Would you return exactly the lines below from the line with "Logos versión RGB" through the line with "Objective: Detect brain", both included, and nothing else, leaving out the pictures?

Supplied material:
-----
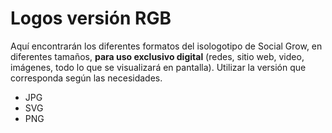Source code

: # Logos versión RGB
Aquí encontrarán los diferentes formatos del isologotipo de Social Grow, en diferentes tamaños, **para uso exclusivo digital** (redes, sitio web, video, imágenes, todo lo que se visualizará en pantalla). Utilizar la versión que corresponda según las necesidades.
- JPG
- SVG
- PNG
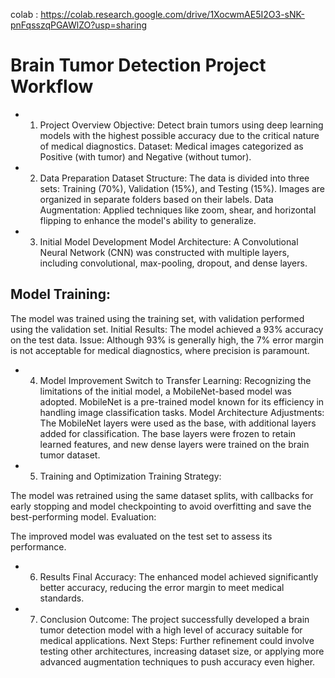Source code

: colab : https://colab.research.google.com/drive/1XocwmAE5I2O3-sNK-pnFqsszqPGAWlZO?usp=sharing

# Brain Tumor Detection Project Workflow
- 1. Project Overview
Objective: Detect brain tumors using deep learning models with the highest possible accuracy due to the critical nature of medical diagnostics.
Dataset: Medical images categorized as Positive (with tumor) and Negative (without tumor).
- 2. Data Preparation
Dataset Structure:
The data is divided into three sets: Training (70%), Validation (15%), and Testing (15%).
Images are organized in separate folders based on their labels.
Data Augmentation:
Applied techniques like zoom, shear, and horizontal flipping to enhance the model's ability to generalize.
- 3. Initial Model Development
Model Architecture:
A Convolutional Neural Network (CNN) was constructed with multiple layers, including convolutional, max-pooling, dropout, and dense layers.
## Model Training:
The model was trained using the training set, with validation performed using the validation set.
Initial Results:
The model achieved a 93% accuracy on the test data.
Issue:
Although 93% is generally high, the 7% error margin is not acceptable for medical diagnostics, where precision is paramount.
- 4. Model Improvement
Switch to Transfer Learning:
Recognizing the limitations of the initial model, a MobileNet-based model was adopted. MobileNet is a pre-trained model known for its efficiency in handling image classification tasks.
Model Architecture Adjustments:
The MobileNet layers were used as the base, with additional layers added for classification. The base layers were frozen to retain learned features, and new dense layers were trained on the brain tumor dataset.
- 5. Training and Optimization
Training Strategy:

The model was retrained using the same dataset splits, with callbacks for early stopping and model checkpointing to avoid overfitting and save the best-performing model.
Evaluation:

The improved model was evaluated on the test set to assess its performance.
- 6. Results
Final Accuracy:
The enhanced model achieved significantly better accuracy, reducing the error margin to meet medical standards.
- 7. Conclusion
Outcome:
The project successfully developed a brain tumor detection model with a high level of accuracy suitable for medical applications.
Next Steps:
Further refinement could involve testing other architectures, increasing dataset size, or applying more advanced augmentation techniques to push accuracy even higher.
-----
Response area:
: # Logos versión RGB
Aquí encontrarán los diferentes formatos del isologotipo de Social Grow, en diferentes tamaños, **para uso exclusivo digital** (redes, sitio web, video, imágenes, todo lo que se visualizará en pantalla). Utilizar la versión que corresponda según las necesidades.
- JPG
- SVG
- PNG
Source code

: colab : https://colab.research.google.com/drive/1XocwmAE5I2O3-sNK-pnFqsszqPGAWlZO?usp=sharing

# Brain Tumor Detection Project Workflow
- 1. Project Overview
Objective: Detect brain tumors using deep learning models with the highest possible accuracy due to the critical nature of medical diagnostics.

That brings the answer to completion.